BEGIN Records shown

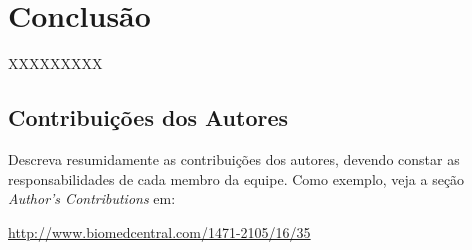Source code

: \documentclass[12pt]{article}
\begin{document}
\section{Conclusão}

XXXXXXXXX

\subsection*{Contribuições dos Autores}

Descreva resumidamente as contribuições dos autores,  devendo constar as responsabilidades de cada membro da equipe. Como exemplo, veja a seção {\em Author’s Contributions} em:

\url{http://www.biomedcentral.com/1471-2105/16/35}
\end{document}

END Records shown
BEGIN Records shown

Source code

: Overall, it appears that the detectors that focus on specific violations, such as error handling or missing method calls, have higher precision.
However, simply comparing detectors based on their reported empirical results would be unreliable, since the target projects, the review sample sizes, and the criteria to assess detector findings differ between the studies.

END Records shown

- Problem to solve: What number of lines in the records contain the word "detectors"? Answer with that number alone.

- Reply: 2